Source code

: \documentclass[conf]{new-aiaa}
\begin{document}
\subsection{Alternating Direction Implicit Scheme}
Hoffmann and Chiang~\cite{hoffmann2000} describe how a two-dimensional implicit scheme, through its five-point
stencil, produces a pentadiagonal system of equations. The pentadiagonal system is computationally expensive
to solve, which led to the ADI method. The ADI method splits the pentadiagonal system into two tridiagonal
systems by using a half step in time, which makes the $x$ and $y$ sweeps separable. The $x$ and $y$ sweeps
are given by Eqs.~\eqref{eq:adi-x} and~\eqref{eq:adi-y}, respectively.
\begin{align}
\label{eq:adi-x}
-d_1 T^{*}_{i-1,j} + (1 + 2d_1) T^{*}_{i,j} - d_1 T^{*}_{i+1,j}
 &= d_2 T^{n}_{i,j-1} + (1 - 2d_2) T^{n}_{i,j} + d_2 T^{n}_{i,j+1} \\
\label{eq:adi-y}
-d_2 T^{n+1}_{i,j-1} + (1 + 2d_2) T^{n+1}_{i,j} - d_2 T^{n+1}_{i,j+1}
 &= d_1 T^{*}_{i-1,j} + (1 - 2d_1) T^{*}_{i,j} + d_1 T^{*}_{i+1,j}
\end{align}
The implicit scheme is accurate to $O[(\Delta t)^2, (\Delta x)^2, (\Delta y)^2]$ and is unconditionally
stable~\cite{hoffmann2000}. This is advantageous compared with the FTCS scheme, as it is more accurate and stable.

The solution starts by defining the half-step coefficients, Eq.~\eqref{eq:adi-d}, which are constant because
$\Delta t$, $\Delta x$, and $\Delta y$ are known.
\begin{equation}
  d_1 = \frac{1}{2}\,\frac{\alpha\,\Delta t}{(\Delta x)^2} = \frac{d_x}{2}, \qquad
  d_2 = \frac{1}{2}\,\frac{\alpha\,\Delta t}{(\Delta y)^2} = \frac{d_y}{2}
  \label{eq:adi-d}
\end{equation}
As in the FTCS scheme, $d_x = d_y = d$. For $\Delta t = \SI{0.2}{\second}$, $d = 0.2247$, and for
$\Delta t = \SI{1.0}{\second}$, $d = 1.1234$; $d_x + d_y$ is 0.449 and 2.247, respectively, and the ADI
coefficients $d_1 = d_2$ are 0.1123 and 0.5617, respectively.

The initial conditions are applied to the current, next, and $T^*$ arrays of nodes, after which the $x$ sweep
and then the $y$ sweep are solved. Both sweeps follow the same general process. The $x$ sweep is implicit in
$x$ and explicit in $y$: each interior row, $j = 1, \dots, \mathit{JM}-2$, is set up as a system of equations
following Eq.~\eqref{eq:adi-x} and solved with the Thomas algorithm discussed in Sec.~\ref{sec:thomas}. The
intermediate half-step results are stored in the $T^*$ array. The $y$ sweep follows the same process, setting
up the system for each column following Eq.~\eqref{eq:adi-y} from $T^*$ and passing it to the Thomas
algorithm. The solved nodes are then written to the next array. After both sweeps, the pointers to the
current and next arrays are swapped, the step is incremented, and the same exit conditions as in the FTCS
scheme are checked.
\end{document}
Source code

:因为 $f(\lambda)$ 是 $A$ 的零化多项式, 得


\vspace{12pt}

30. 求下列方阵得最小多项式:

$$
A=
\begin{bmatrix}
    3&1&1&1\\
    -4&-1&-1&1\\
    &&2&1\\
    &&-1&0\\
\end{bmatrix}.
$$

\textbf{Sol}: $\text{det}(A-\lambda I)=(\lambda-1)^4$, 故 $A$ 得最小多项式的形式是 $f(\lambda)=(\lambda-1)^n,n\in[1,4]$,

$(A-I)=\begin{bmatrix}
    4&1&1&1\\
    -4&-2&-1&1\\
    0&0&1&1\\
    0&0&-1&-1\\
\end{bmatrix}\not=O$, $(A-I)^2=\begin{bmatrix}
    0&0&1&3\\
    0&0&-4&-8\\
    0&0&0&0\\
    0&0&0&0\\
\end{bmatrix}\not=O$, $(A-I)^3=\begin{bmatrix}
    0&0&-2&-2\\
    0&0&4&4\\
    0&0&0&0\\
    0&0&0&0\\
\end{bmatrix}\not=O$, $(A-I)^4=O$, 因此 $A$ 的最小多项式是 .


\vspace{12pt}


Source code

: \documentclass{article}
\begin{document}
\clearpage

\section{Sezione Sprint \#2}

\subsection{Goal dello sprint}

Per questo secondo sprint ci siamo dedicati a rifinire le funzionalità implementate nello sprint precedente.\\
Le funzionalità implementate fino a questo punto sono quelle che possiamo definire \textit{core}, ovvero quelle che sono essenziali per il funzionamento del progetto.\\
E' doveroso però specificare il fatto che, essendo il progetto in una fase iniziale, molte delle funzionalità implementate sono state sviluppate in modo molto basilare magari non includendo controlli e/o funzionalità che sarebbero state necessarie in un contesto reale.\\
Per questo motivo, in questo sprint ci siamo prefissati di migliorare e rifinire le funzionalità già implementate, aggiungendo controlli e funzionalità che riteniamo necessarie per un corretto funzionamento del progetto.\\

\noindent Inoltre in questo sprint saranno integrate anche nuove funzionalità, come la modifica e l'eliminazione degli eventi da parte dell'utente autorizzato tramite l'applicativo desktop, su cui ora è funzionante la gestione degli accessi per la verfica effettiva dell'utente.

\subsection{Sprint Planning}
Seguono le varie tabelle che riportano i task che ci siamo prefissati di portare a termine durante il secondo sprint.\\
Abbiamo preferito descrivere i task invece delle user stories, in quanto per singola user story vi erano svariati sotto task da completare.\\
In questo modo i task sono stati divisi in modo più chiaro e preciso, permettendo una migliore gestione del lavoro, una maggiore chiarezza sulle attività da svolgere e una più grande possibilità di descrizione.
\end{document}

______________________________

#### [WHAT TO WORK ON]
From the very first line of the records down to the line with "through its five-point", please write out each line exactly, including both ends and no other lines.

#### [ANSWER SPACE]
Source code

: \documentclass[conf]{new-aiaa}
\begin{document}
\subsection{Alternating Direction Implicit Scheme}
Hoffmann and Chiang~\cite{hoffmann2000} describe how a two-dimensional implicit scheme, through its five-point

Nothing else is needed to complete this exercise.